From the source code, it looks like the issue may be here?

>>> print(timegm(datetime.utcnow().utctimetuple()))
... 1618582273

>>> time.sleep(0.3)

>>> print(timegm(datetime.utcnow().utctimetuple()))
... 1618582273

Was curious if this behaviour is expected?

jbmoorhouse avatar Apr 16 '21 14:04 jbmoorhouse

The logic to check if the token has expired must be done by ourselves, there's no RFC guiding the inclusion of expiry info in a JWT token, so it cannot be implemented into the library itself.

Besides JWT is also used in cases where the token has no expiry

FalseDev avatar May 22 '21 15:05 FalseDev

It's a bug. The RFC specifies that "The "exp" (expiration time) claim identifies the expiration time on or after which the JWT MUST NOT be accepted for processing." RFC 7519 section 4.1.4 (emphasis added).

This suggests that the test in the code here should be <= instead of <

bkuczenski avatar Aug 29 '21 08:08 bkuczenski

@bkuczenski the timegm function returns a unix timestamp with a resolution of a second, therefor it will expire anything older than a second from the moment you set your token expiration.

You can test this out by trying

timegm(datetime.utcnow().utctimetuple())

and

timegm((datetime.utcnow()+timedelta(seconds=1)).utctimetuple())

and seeing that the difference between the two is actually 1.

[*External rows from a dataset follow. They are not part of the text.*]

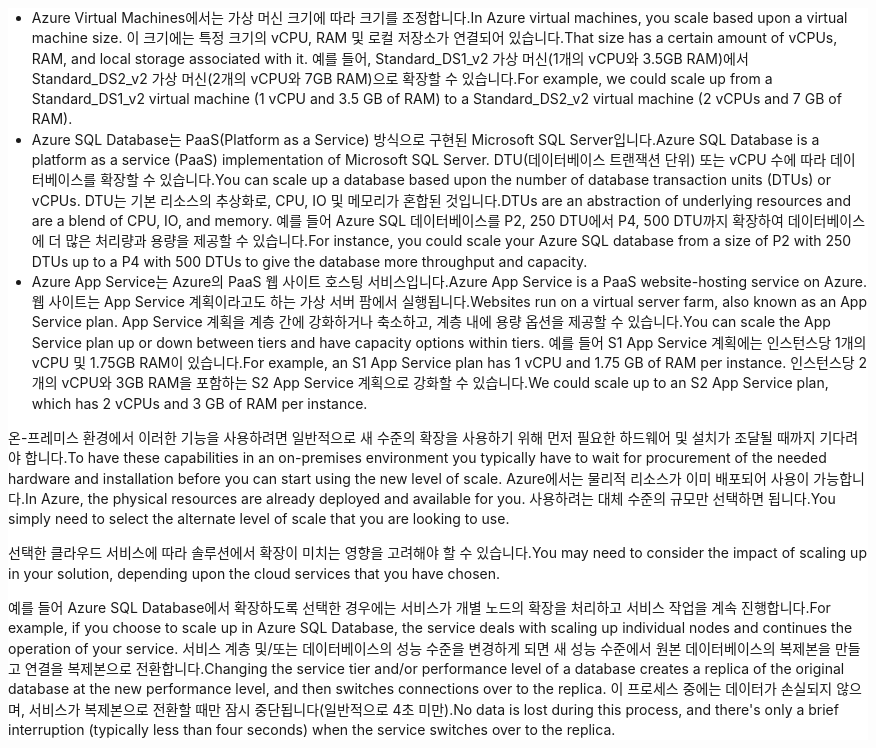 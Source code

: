 - <span data-ttu-id="abcb9-130">Azure Virtual Machines에서는 가상 머신 크기에 따라 크기를 조정합니다.</span><span class="sxs-lookup"><span data-stu-id="abcb9-130">In Azure virtual machines, you scale based upon a virtual machine size.</span></span> <span data-ttu-id="abcb9-131">이 크기에는 특정 크기의 vCPU, RAM 및 로컬 저장소가 연결되어 있습니다.</span><span class="sxs-lookup"><span data-stu-id="abcb9-131">That size has a certain amount of vCPUs, RAM, and local storage associated with it.</span></span> <span data-ttu-id="abcb9-132">예를 들어, Standard_DS1_v2 가상 머신(1개의 vCPU와 3.5GB RAM)에서 Standard_DS2_v2 가상 머신(2개의 vCPU와 7GB RAM)으로 확장할 수 있습니다.</span><span class="sxs-lookup"><span data-stu-id="abcb9-132">For example, we could scale up from a Standard_DS1_v2 virtual machine (1 vCPU and 3.5 GB of RAM) to a Standard_DS2_v2 virtual machine (2 vCPUs and 7 GB of RAM).</span></span>
- <span data-ttu-id="abcb9-133">Azure SQL Database는 PaaS(Platform as a Service) 방식으로 구현된 Microsoft SQL Server입니다.</span><span class="sxs-lookup"><span data-stu-id="abcb9-133">Azure SQL Database is a platform as a service (PaaS) implementation of Microsoft SQL Server.</span></span>  <span data-ttu-id="abcb9-134">DTU(데이터베이스 트랜잭션 단위) 또는 vCPU 수에 따라 데이터베이스를 확장할 수 있습니다.</span><span class="sxs-lookup"><span data-stu-id="abcb9-134">You can scale up a database based upon the number of database transaction units (DTUs) or vCPUs.</span></span> <span data-ttu-id="abcb9-135">DTU는 기본 리소스의 추상화로, CPU, IO 및 메모리가 혼합된 것입니다.</span><span class="sxs-lookup"><span data-stu-id="abcb9-135">DTUs are an abstraction of underlying resources and are a blend of CPU, IO, and memory.</span></span> <span data-ttu-id="abcb9-136">예를 들어 Azure SQL 데이터베이스를 P2, 250 DTU에서 P4, 500 DTU까지 확장하여 데이터베이스에 더 많은 처리량과 용량을 제공할 수 있습니다.</span><span class="sxs-lookup"><span data-stu-id="abcb9-136">For instance, you could scale your Azure SQL database from a size of P2 with 250 DTUs up to a P4 with 500 DTUs to give the database more throughput and capacity.</span></span>
- <span data-ttu-id="abcb9-137">Azure App Service는 Azure의 PaaS 웹 사이트 호스팅 서비스입니다.</span><span class="sxs-lookup"><span data-stu-id="abcb9-137">Azure App Service is a PaaS website-hosting service on Azure.</span></span> <span data-ttu-id="abcb9-138">웹 사이트는 App Service 계획이라고도 하는 가상 서버 팜에서 실행됩니다.</span><span class="sxs-lookup"><span data-stu-id="abcb9-138">Websites run on a virtual server farm, also known as an App Service plan.</span></span> <span data-ttu-id="abcb9-139">App Service 계획을 계층 간에 강화하거나 축소하고, 계층 내에 용량 옵션을 제공할 수 있습니다.</span><span class="sxs-lookup"><span data-stu-id="abcb9-139">You can scale the App Service plan up or down between tiers and have capacity options within tiers.</span></span> <span data-ttu-id="abcb9-140">예를 들어 S1 App Service 계획에는 인스턴스당 1개의 vCPU 및 1.75GB RAM이 있습니다.</span><span class="sxs-lookup"><span data-stu-id="abcb9-140">For example, an S1 App Service plan has 1 vCPU and 1.75 GB of RAM per instance.</span></span> <span data-ttu-id="abcb9-141">인스턴스당 2개의 vCPU와 3GB RAM을 포함하는 S2 App Service 계획으로 강화할 수 있습니다.</span><span class="sxs-lookup"><span data-stu-id="abcb9-141">We could scale up to an S2 App Service plan, which has 2 vCPUs and 3 GB of RAM per instance.</span></span>

<span data-ttu-id="abcb9-142">온-프레미스 환경에서 이러한 기능을 사용하려면 일반적으로 새 수준의 확장을 사용하기 위해 먼저 필요한 하드웨어 및 설치가 조달될 때까지 기다려야 합니다.</span><span class="sxs-lookup"><span data-stu-id="abcb9-142">To have these capabilities in an on-premises environment you typically have to wait for procurement of the needed hardware and installation before you can start using the new level of scale.</span></span> <span data-ttu-id="abcb9-143">Azure에서는 물리적 리소스가 이미 배포되어 사용이 가능합니다.</span><span class="sxs-lookup"><span data-stu-id="abcb9-143">In Azure, the physical resources are already deployed and available for you.</span></span> <span data-ttu-id="abcb9-144">사용하려는 대체 수준의 규모만 선택하면 됩니다.</span><span class="sxs-lookup"><span data-stu-id="abcb9-144">You simply need to select the alternate level of scale that you are looking to use.</span></span>

<span data-ttu-id="abcb9-145">선택한 클라우드 서비스에 따라 솔루션에서 확장이 미치는 영향을 고려해야 할 수 있습니다.</span><span class="sxs-lookup"><span data-stu-id="abcb9-145">You may need to consider the impact of scaling up in your solution, depending upon the cloud services that you have chosen.</span></span>

<span data-ttu-id="abcb9-146">예를 들어 Azure SQL Database에서 확장하도록 선택한 경우에는 서비스가 개별 노드의 확장을 처리하고 서비스 작업을 계속 진행합니다.</span><span class="sxs-lookup"><span data-stu-id="abcb9-146">For example, if you choose to scale up in Azure SQL Database, the service deals with scaling up individual nodes and continues the operation of your service.</span></span> <span data-ttu-id="abcb9-147">서비스 계층 및/또는 데이터베이스의 성능 수준을 변경하게 되면 새 성능 수준에서 원본 데이터베이스의 복제본을 만들고 연결을 복제본으로 전환합니다.</span><span class="sxs-lookup"><span data-stu-id="abcb9-147">Changing the service tier and/or performance level of a database creates a replica of the original database at the new performance level, and then switches connections over to the replica.</span></span> <span data-ttu-id="abcb9-148">이 프로세스 중에는 데이터가 손실되지 않으며, 서비스가 복제본으로 전환할 때만 잠시 중단됩니다(일반적으로 4초 미만).</span><span class="sxs-lookup"><span data-stu-id="abcb9-148">No data is lost during this process, and there's only a brief interruption (typically less than four seconds) when the service switches over to the replica.</span></span>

AnthonyA1223 avatar Nov 04 '22 10:11 AnthonyA1223

I know its an old issue, But even in Apr 2023, This exp claim validation is not happening. Even if we keep say datetime.now() + timedelta(seconds=5), It is validating the token always. Even after say 10minutes

umang-gramener avatar Apr 14 '23 06:04 umang-gramener

@umang-gramener A token not expiring immediately is a different issue than a token not expiring after 10 minutes. I would check that you haven't inadvertently bypasses expiration checking and that the token you are trying to validate actually has an exp claim.

If that doesn't clear up the issue, I would open a new issue with an example token that doesn't validate expiration.

mpdavis avatar Apr 14 '23 19:04 mpdavis

I have the issue on my side too. Any updates on this ?

I set exp with datetime.now() + timedelta(minutes=refresh_time_exp) But even if I put 10 sec I still get the token validated by the jwt.decode function

corentinclichy avatar Aug 12 '23 17:08 corentinclichy

To those who still see a very large delay @corentinclichy @umang-gramener, check for timezone consistency. I tracked down the maximum delay with no exception raised and it turned out to be my time difference with UTC. I changed datetime.now() to datetime.utcnow() in my code and it fixed the issue.